[Task statement]
The records come next. Copy all of them exactly.

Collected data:
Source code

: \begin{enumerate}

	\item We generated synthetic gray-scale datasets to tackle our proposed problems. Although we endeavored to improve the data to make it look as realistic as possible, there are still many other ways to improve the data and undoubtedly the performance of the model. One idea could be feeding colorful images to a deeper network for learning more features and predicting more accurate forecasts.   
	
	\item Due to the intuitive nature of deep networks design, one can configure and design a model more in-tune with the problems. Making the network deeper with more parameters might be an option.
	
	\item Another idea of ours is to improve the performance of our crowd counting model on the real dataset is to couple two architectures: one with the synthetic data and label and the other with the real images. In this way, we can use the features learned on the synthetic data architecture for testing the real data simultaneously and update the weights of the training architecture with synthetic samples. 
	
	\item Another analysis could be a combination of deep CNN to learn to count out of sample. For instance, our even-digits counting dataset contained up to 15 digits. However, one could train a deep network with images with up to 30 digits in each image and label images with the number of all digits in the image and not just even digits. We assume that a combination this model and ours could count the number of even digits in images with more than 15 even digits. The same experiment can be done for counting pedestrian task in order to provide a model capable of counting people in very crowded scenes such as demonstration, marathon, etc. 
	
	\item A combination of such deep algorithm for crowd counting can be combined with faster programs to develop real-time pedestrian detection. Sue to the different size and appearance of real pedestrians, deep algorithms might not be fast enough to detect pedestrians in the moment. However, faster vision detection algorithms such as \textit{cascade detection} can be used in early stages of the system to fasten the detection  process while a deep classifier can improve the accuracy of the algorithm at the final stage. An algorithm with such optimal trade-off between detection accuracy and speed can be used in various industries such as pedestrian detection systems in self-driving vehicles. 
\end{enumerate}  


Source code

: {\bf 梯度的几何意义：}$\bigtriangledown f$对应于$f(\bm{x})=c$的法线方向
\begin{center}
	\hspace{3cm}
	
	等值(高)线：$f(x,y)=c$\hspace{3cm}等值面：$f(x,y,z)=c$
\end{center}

[Answer section]
Source code

: \begin{enumerate}

	\item We generated synthetic gray-scale datasets to tackle our proposed problems. Although we endeavored to improve the data to make it look as realistic as possible, there are still many other ways to improve the data and undoubtedly the performance of the model. One idea could be feeding colorful images to a deeper network for learning more features and predicting more accurate forecasts.   
	
	\item Due to the intuitive nature of deep networks design, one can configure and design a model more in-tune with the problems. Making the network deeper with more parameters might be an option.
	
	\item Another idea of ours is to improve the performance of our crowd counting model on the real dataset is to couple two architectures: one with the synthetic data and label and the other with the real images. In this way, we can use the features learned on the synthetic data architecture for testing the real data simultaneously and update the weights of the training architecture with synthetic samples. 
	
	\item Another analysis could be a combination of deep CNN to learn to count out of sample. For instance, our even-digits counting dataset contained up to 15 digits. However, one could train a deep network with images with up to 30 digits in each image and label images with the number of all digits in the image and not just even digits. We assume that a combination this model and ours could count the number of even digits in images with more than 15 even digits. The same experiment can be done for counting pedestrian task in order to provide a model capable of counting people in very crowded scenes such as demonstration, marathon, etc. 
	
	\item A combination of such deep algorithm for crowd counting can be combined with faster programs to develop real-time pedestrian detection. Sue to the different size and appearance of real pedestrians, deep algorithms might not be fast enough to detect pedestrians in the moment. However, faster vision detection algorithms such as \textit{cascade detection} can be used in early stages of the system to fasten the detection  process while a deep classifier can improve the accuracy of the algorithm at the final stage. An algorithm with such optimal trade-off between detection accuracy and speed can be used in various industries such as pedestrian detection systems in self-driving vehicles. 
\end{enumerate}  


Source code

: {\bf 梯度的几何意义：}$\bigtriangledown f$对应于$f(\bm{x})=c$的法线方向
\begin{center}
	\hspace{3cm}
	
	等值(高)线：$f(x,y)=c$\hspace{3cm}等值面：$f(x,y,z)=c$
\end{center}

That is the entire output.